Eine führende Gruppe von Rad- und Wanderverbänden hat die Forderung nach einem Verbot durch die Regierung unterstützt Parken auf dem Bürgersteig.

Letzten Monat kritisierte der Verkehrsausschuss das Verkehrsministerium (DfT) dafür, dass es keine Maßnahmen gegen das Parken auf dem Bürgersteig ergriffen habe, was seiner Meinung nach „nachteilige Auswirkungen auf das Leben der Menschen habe und zu sozialer Isolation führen könne“.

Die Walking and Cycling Alliance (WACA) – bestehend aus der Bicycle Association, Cycling UK, The Ramblers, British Cycling, Living Streets und Sustrans – hat die Abgeordneten unterstützt, die ein Parkverbot auf dem Bürgersteig fordern.

„Die Regierung muss dringend auf der Grundlage der Ergebnisse des Berichts des Transport Select Committee handeln, der auf gründlichen Untersuchungen und Beiträgen der Öffentlichkeit basiert“, sagte John Irvin, Geschäftsführer von Living Streets.

„Auf Gehwegen geparkte Autos zwingen Menschen mit Rollstühlen, Eltern mit Kinderwagen und Menschen mit Sehbehinderung auf die Fahrbahn und den Gegenverkehr.“

Im Jahr 2015 versprach die Regierung, sich mit dem Problem des Parkens auf dem Bürgersteig in England zu befassen, das dort illegal ist London seit 1974. Autofahrer können mit einer Geldstrafe von bis zu 100 £ belegt werden, Bezirke können jedoch Gebiete ausweisen, die vom Straßenfahrverbot ausgenommen sind.

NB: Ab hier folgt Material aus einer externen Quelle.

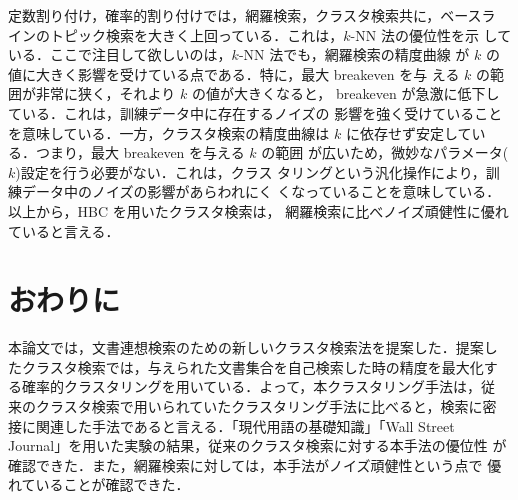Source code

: 定数割り付け，確率的割り付けでは，網羅検索，クラスタ検索共に，ベースラ
インのトピック検索を大きく上回っている．これは，$k$-NN 法の優位性を示
している．ここで注目して欲しいのは，$k$-NN 法でも，網羅検索の精度曲線
が $k$ の値に大きく影響を受けている点である．特に，最大 breakeven を与
える $k$ の範囲が非常に狭く，それより $k$ の値が大きくなると，
breakeven が急激に低下している．これは，訓練データ中に存在するノイズの
影響を強く受けていることを意味している．一方，クラスタ検索の精度曲線は 
$k$ に依存せず安定している．つまり，最大 breakeven を与える $k$ の範囲
が広いため，微妙なパラメータ($k$)設定を行う必要がない．これは，クラス
タリングという汎化操作により，訓練データ中のノイズの影響があらわれにく
くなっていることを意味している．以上から，HBC を用いたクラスタ検索は，
網羅検索に比べノイズ頑健性に優れていると言える．

\section{おわりに}

本論文では，文書連想検索のための新しいクラスタ検索法を提案した．提案し
たクラスタ検索では，与えられた文書集合を自己検索した時の精度を最大化す
る確率的クラスタリングを用いている．よって，本クラスタリング手法は，従
来のクラスタ検索で用いられていたクラスタリング手法に比べると，検索に密
接に関連した手法であると言える．「現代用語の基礎知識」「Wall Street
Journal」を用いた実験の結果，従来のクラスタ検索に対する本手法の優位性
が確認できた．また，網羅検索に対しては，本手法がノイズ頑健性という点で
優れていることが確認できた．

Parkverbot auf dem Bürgersteig: Hintergrund

In Regel 244 der Straßenverkehrsordnung heißt es:

„Sie DÜRFEN in London NICHT ganz oder teilweise auf dem Bürgersteig parken und sollten dies auch nicht anderswo tun, es sei denn, die Schilder erlauben dies.“ Das Parken auf dem Bürgersteig kann Fußgänger, Menschen im Rollstuhl oder mit Sehbehinderungen sowie Menschen mit Kinderwagen oder Kinderwagen behindern und ernsthaft belästigen.“

Beachten Sie die Verwendung von „DÜRFEN NICHT“ und „sollte nicht“. Bei dem einen handelt es sich um eine gesetzlich verankerte Anordnung, beim anderen um eine Empfehlung.

In Regel 242 heißt es jedoch:

„Sie DÜRFEN Ihr Fahrzeug oder Ihren Anhänger NICHT an einer gefährlichen Stelle abstellen oder dort, wo es zu einer unnötigen Behinderung der Straße kommt.“

Mit anderen Worten: Ihnen könnte ein Bußgeldbescheid (FPN) ausgestellt werden, wenn davon ausgegangen wird, dass Ihr Fahrzeug eine Behinderung verursacht. Untersuchungen von Guide Dogs ergaben, dass nur fünf Prozent der Fahrer alle Aspekte des Gesetzes zum Straßenparken verstehen.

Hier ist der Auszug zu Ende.